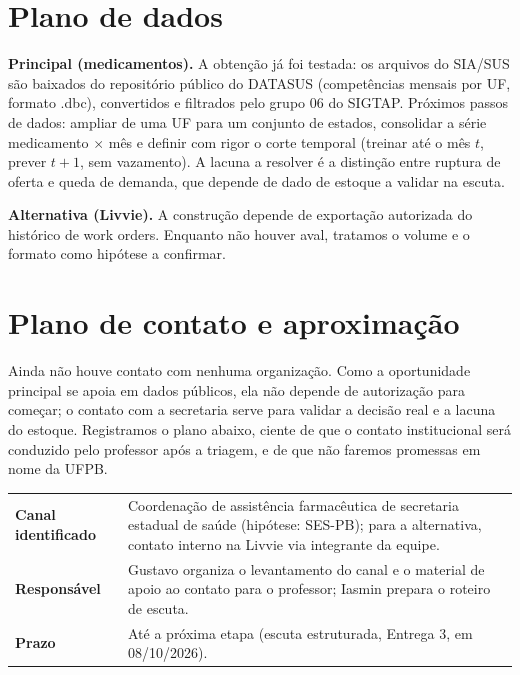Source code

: \documentclass[11pt,a4paper]{article}
\begin{document}
\section{Plano de dados}

\textbf{Principal (medicamentos).} A obtenção já foi testada: os arquivos do SIA/SUS são baixados do repositório público do DATASUS (competências mensais por UF, formato .dbc), convertidos e filtrados pelo grupo 06 do SIGTAP. Próximos passos de dados: ampliar de uma UF para um conjunto de estados, consolidar a série medicamento $\times$ mês e definir com rigor o corte temporal (treinar até o mês $t$, prever $t+1$, sem vazamento). A lacuna a resolver é a distinção entre ruptura de oferta e queda de demanda, que depende de dado de estoque a validar na escuta.

\textbf{Alternativa (Livvie).} A construção depende de exportação autorizada do histórico de work orders. Enquanto não houver aval, tratamos o volume e o formato como hipótese a confirmar.

\section{Plano de contato e aproximação}

Ainda não houve contato com nenhuma organização. Como a oportunidade principal se apoia em dados públicos, ela não depende de autorização para começar; o contato com a secretaria serve para validar a decisão real e a lacuna do estoque. Registramos o plano abaixo, ciente de que o contato institucional será conduzido pelo professor após a triagem, e de que não faremos promessas em nome da UFPB.

\begin{tabularx}{\textwidth}{@{}>{\bfseries}p{3.3cm} X@{}}
\toprule
\textbf{Canal identificado} & Coordenação de assistência farmacêutica de secretaria estadual de saúde (hipótese: SES-PB); para a alternativa, contato interno na Livvie via integrante da equipe. \\ \addlinespace[2pt]
\textbf{Responsável} & Gustavo organiza o levantamento do canal e o material de apoio ao contato para o professor; Iasmin prepara o roteiro de escuta. \\ \addlinespace[2pt]
\textbf{Prazo} & Até a próxima etapa (escuta estruturada, Entrega 3, em 08/10/2026). \\
\bottomrule
\end{tabularx}
\end{document}
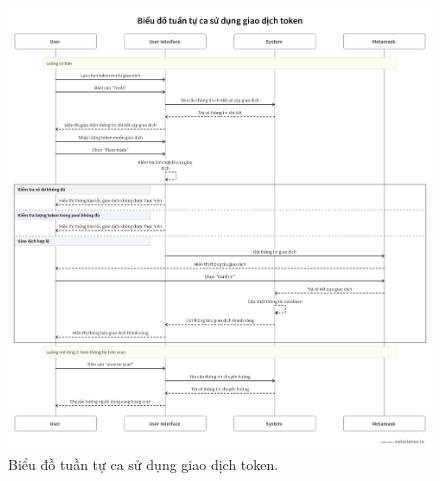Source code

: \begin{figure}[H]
    \centering
    \includegraphics[width=1\textwidth]{figures/c2/TradeSeq.png}
    \caption{Biểu đồ tuần tự ca sử dụng giao dịch token.}
    \label{fig:architecture-diagram}
\end{figure}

━━━━━━━━━━━━━━━━━━━━

What you have to do: Retype each line above exactly and leave out any picture.

Solution below:
Source code

: \documentclass[11pt,a4paper]{article}
\begin{document}
\section{Plano de dados}

\textbf{Principal (medicamentos).} A obtenção já foi testada: os arquivos do SIA/SUS são baixados do repositório público do DATASUS (competências mensais por UF, formato .dbc), convertidos e filtrados pelo grupo 06 do SIGTAP. Próximos passos de dados: ampliar de uma UF para um conjunto de estados, consolidar a série medicamento $\times$ mês e definir com rigor o corte temporal (treinar até o mês $t$, prever $t+1$, sem vazamento). A lacuna a resolver é a distinção entre ruptura de oferta e queda de demanda, que depende de dado de estoque a validar na escuta.

\textbf{Alternativa (Livvie).} A construção depende de exportação autorizada do histórico de work orders. Enquanto não houver aval, tratamos o volume e o formato como hipótese a confirmar.

\section{Plano de contato e aproximação}

Ainda não houve contato com nenhuma organização. Como a oportunidade principal se apoia em dados públicos, ela não depende de autorização para começar; o contato com a secretaria serve para validar a decisão real e a lacuna do estoque. Registramos o plano abaixo, ciente de que o contato institucional será conduzido pelo professor após a triagem, e de que não faremos promessas em nome da UFPB.

\begin{tabularx}{\textwidth}{@{}>{\bfseries}p{3.3cm} X@{}}
\toprule
\textbf{Canal identificado} & Coordenação de assistência farmacêutica de secretaria estadual de saúde (hipótese: SES-PB); para a alternativa, contato interno na Livvie via integrante da equipe. \\ \addlinespace[2pt]
\textbf{Responsável} & Gustavo organiza o levantamento do canal e o material de apoio ao contato para o professor; Iasmin prepara o roteiro de escuta. \\ \addlinespace[2pt]
\textbf{Prazo} & Até a próxima etapa (escuta estruturada, Entrega 3, em 08/10/2026). \\
\bottomrule
\end{tabularx}
\end{document}
Source code

: \begin{figure}[H]
    \centering
    \includegraphics[width=1\textwidth]{figures/c2/TradeSeq.png}
    \caption{Biểu đồ tuần tự ca sử dụng giao dịch token.}
    \label{fig:architecture-diagram}
\end{figure}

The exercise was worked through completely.